Data refinement in action: Apache Flink® for data transformation into Google BigQuery

Learn how to draw meaningful conclusions from ecommerce data using Apache Flink® as a data pipeline into Google BigQuery

In today's companies, with data assets flowing across different technologies and formats, it's essential to be able to reshape ongoing streams of information before they reach their target destination. Typical use cases include eliminating sensitive information, cleaning up irrelevant data, converting bulky JSON objects into organized structures, or altering the shape of the data to gain new insights.

The broader, and maybe more important use case for such streaming transformation is building a comprehensive 360-degree view on the data which brings a new challenge: due to the abundance of data in those events, untangling them to find meaningful information can be a problem.

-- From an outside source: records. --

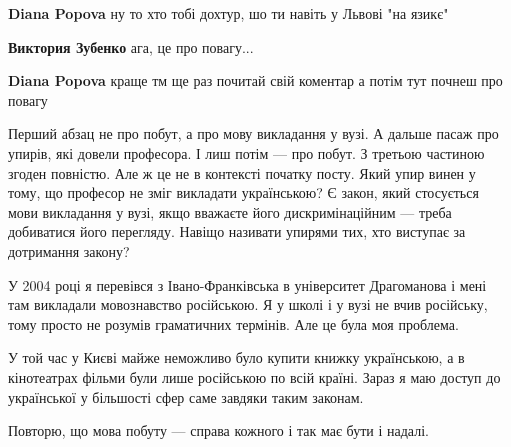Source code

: \begin{itemize}
\begin{itemize}
 
\textbf{Diana Popova} ну то хто тобі дохтур, шо ти навіть у Львові "на язикє"

 

\textbf{Виктория Зубенко} ага, це про повагу...

 
\textbf{Diana Popova} краще тм ще раз почитай свій коментар а потім тут почнеш про повагу
\end{itemize}

 

Перший абзац не про побут, а про мову викладання у вузі. А дальше пасаж про
упирів, які довели професора. І лиш потім — про побут. З третьою частиною
згоден повністю. Але ж це не в контексті початку посту. Який упир винен у тому,
що професор не зміг викладати українською? Є закон, який стосується мови
викладання у вузі, якщо вважаєте його дискримінаційним — треба добиватися його
перегляду. Навіщо називати упирями тих, хто виступає за дотримання закону?

У 2004 році я перевівся з Івано-Франківська в університет Драгоманова і мені
там викладали мовознавство російською. Я у школі і у вузі не вчив російську,
тому просто не розумів граматичних термінів. Але це була моя проблема.

У той час у Києві майже неможливо було купити книжку українською, а в
кінотеатрах фільми були лише російською по всій країні. Зараз я маю доступ до
української у більшості сфер саме завдяки таким законам.

Повторю, що мова побуту — справа кожного і так має бути і надалі.


\end{itemize}
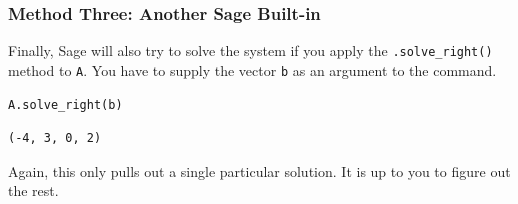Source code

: \documentclass[10pt,]{book}
\theoremstyle{plain}
\theoremstyle{definition}
\numberwithin{equation}{section}
\begin{document}
\subsubsection[Method Three: Another Sage Built-in]{Method Three: Another Sage Built-in}\label{subsubsection-38}

        Finally, Sage will also try to solve the system if you apply the
        \verb?.solve_right()? method to \verb?A?. You have to supply the vector
        \verb?b? as an argument to the command.
\begin{lstlisting}[style=sageinput]
A.solve_right(b)
\end{lstlisting}
\begin{lstlisting}[style=sageoutput]
(-4, 3, 0, 2)
\end{lstlisting}
\par

        Again, this only pulls out a single particular solution. It is up to you
        to figure out the rest.
\typeout{************************************************}
\typeout{************************************************}
\end{document}
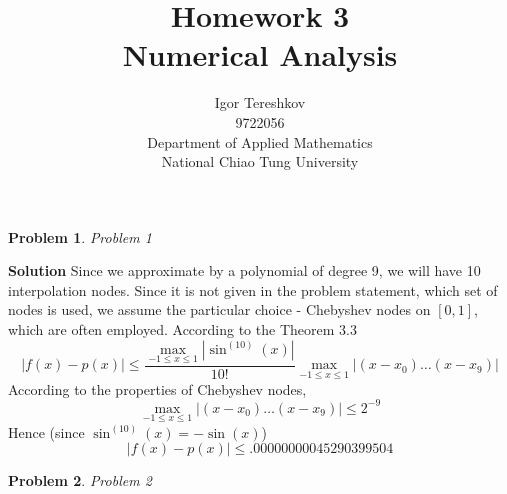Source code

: \documentclass[8pt]{article} %
\title{Homework 3\\
Numerical Analysis}
\author{Igor Tereshkov\\9722056\\Department of Applied Mathematics\\National Chiao Tung University}
\newtheorem{prob}{Problem}
\newenvironment{solution}%
{\par\textbf{Solution}\space }%
{\par}
\begin{document}
\begin{CJK}{UTF8}{bsmi}
\maketitle
\end{CJK}

\begin{prob}Problem 1\end{prob}
\begin{solution}
	Since we approximate by a polynomial of degree 9, we will have 10 interpolation nodes. Since it is not given in the problem statement,
	which set of nodes is used, we assume the particular choice - Chebyshev nodes on $[0,1]$, which are often employed.
	According to the Theorem 3.3
	\[|f(x)-p(x)|\leq \frac{\max_{-1\leq x\leq 1} |\sin^{(10)}(x)|}{10!}\max_{-1\leq x\leq 1}|(x-x_0)\dots(x-x_9)|\]
	According to the properties of Chebyshev nodes,
	\[\max_{-1\leq x\leq 1}|(x-x_0)\dots(x-x_9)|\leq 2^{-9}\]
	Hence (since $\sin^{(10)}(x)=-\sin(x)$)
	\[|f(x)-p(x)|\leq .00000000045290399504\]
\end{solution}
\begin{prob}Problem 2\end{prob}
\end{document}
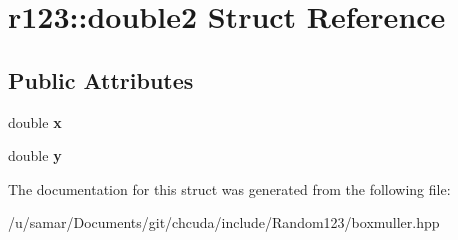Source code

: \hypertarget{structr123_1_1double2}{}\section{r123\+:\+:double2 Struct Reference}
\label{structr123_1_1double2}
\subsection*{Public Attributes}
\begin{DoxyCompactItemize}
\item 
\hypertarget{structr123_1_1double2_a56bb85ee6730a9a30109b5db051fbd1b}{}\label{structr123_1_1double2_a56bb85ee6730a9a30109b5db051fbd1b} 
double {\bfseries x}
\item 
\hypertarget{structr123_1_1double2_a355ed766f070d275d7ad9268e15fb437}{}\label{structr123_1_1double2_a355ed766f070d275d7ad9268e15fb437} 
double {\bfseries y}
\end{DoxyCompactItemize}


The documentation for this struct was generated from the following file\+:\begin{DoxyCompactItemize}
\item 
/u/samar/\+Documents/git/chcuda/include/\+Random123/boxmuller.\+hpp\end{DoxyCompactItemize}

Streaming analytics at Crab Mart

Today, we'll explore one such scenario together. Imagine you're a data engineer at Crab Mart — a Brick and Mortar store that has expanded online to sell groceries in the top 10 cities across the US. Your role involves evaluating seasonal promotions and ensuring that products are appropriately priced and timed for sale. To achieve this, you're looking to create a data pipeline that helps you understand the sales patterns by location and time, enabling you to draw meaningful conclusions.

Details about each individual transfer from all the shops go directly into a distributed event store Apache Kafka®. Once the data is there it is used for various different purposes, including those analytical scenarios you're interested in.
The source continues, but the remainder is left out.